The best way I can describe Rifts is “The World as America sees it.” Specifically white, middle class America that can’t be bothered to research anything or even be arsed to try to break away from the gross stereotypes they have of the rest of the world. This extends past just affecting POC as well. I’ve talked already about the travesty that was Rifts: Africa, here’s that bit again, where I was discussing racism via omission and stereotypes:

“Rifts Africa, by Palladium Books, is a perfect example of both; with a decided lack of POC in the art, and the entire continent serves as a place for non-Africans to adventure in. There are 67 interior pictures in Rifts Africa, of which 54 depict non-Africans or landscape, and 13 depict Africans. The first picture with Africans in it has them acting as porters for a white game hunter. Four of the pictures (just under 25% of the pictures depicting Africans) depict Africans as monsters. None of the pictures show Africans using modern or futuristic technology or weapons, none of them are of Africans fighting monsters or “looking cool”. In a single book, ostensibly about Africa, only 19% of the pictures show Africans (omission), and the few depictions of them make it clear they are there as set dressing and nothing more (stereotypes and limited roles).”
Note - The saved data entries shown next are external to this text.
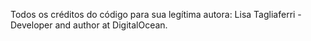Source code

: Todos os créditos do código para sua legítima autora: Lisa Tagliaferri - Developer and author at DigitalOcean.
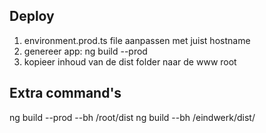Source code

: Deploy
------

1) environment.prod.ts file aanpassen met juist hostname
2) genereer app: ng build --prod 
3) kopieer inhoud van de dist folder naar de www root 


Extra command's
---------------

ng build --prod --bh /root/dist
ng build --bh /eindwerk/dist/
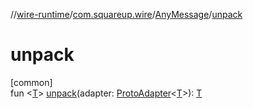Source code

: //[wire-runtime](../../../index.md)/[com.squareup.wire](../index.md)/[AnyMessage](index.md)/[unpack](unpack.md)

# unpack

[common]\
fun &lt;[T](unpack.md)&gt; [unpack](unpack.md)(adapter: [ProtoAdapter](../-proto-adapter/index.md)&lt;[T](unpack.md)&gt;): [T](unpack.md)
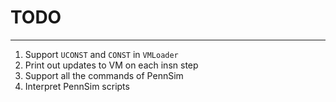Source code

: # TODO
------

1. Support `UCONST` and `CONST` in `VMLoader`
2. Print out updates to VM on each insn step
3. Support all the commands of PennSim
4. Interpret PennSim scripts
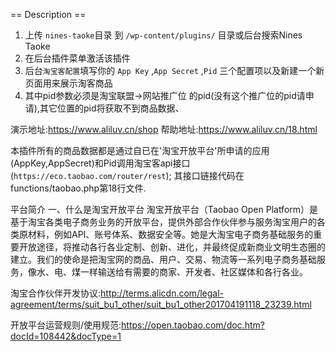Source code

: == Description ==
1. 上传 `nines-taoke`目录 到 `/wp-content/plugins/` 目录或后台搜索Nines Taoke
2. 在后台插件菜单激活该插件
3. 后台`淘宝客配置`填写你的 `App Key` ,`App Secret` ,`Pid` 三个配置项以及新建一个新页面用来展示淘客商品
4. 其中pid参数必须是淘宝联盟->网站推广位  的pid(没有这个推广位的pid请申请),其它位置的pid将获取不到商品数据、

演示地址:https://www.aliluv.cn/shop
帮助地址:https://www.aliluv.cn/18.html

本插件所有的商品数据都是通过自已在'淘宝开放平台'所申请的应用(AppKey,AppSecret)和Pid调用淘宝客api接口(`https://eco.taobao.com/router/rest`);
其接口链接代码在functions/taobao.php第18行文件.

平台简介
一、什么是淘宝开放平台
淘宝开放平台（Taobao Open Platform）是基于淘宝各类电子商务业务的开放平台，提供外部合作伙伴参与服务淘宝用户的各类原材料，例如API、账号体系、数据安全等。她是大淘宝电子商务基础服务的重要开放途径，将推动各行各业定制、创新、进化，并最终促成新商业文明生态圈的建立。我们的使命是把淘宝网的商品、用户、交易、物流等一系列电子商务基础服务，像水、电、煤一样输送给有需要的商家、开发者、社区媒体和各行各业。


淘宝合作伙伴开发协议:http://terms.alicdn.com/legal-agreement/terms/suit_bu1_other/suit_bu1_other201704191118_23239.html

开放平台运营规则/使用规范:https://open.taobao.com/doc.htm?docId=108442&docType=1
This is a prime example of world as “America” sees it: Africa is a massive wilderness with a bunch of primitive tribes in it. To make things better, not only do the natives have NO advanced technology, the Four Horsemen of the Apocalypse have been summoned, and are destroying the continent as they move towards each other to form a super-monster to kill the planet. Don’t worry though, a bunch of heroes from around the world, armed with technology and magic unheard of in Africa are on route to the “Gathering of Heroes” to save everyone in what can best be described as the White Saviour trope on steroids. Also ancient Egypt is (kind of) back, and ruled by a crazy pharaoh dragon. I’m not even making that up. For my full and more statistically accurate review of Rifts World Book 4: Africa, read it here.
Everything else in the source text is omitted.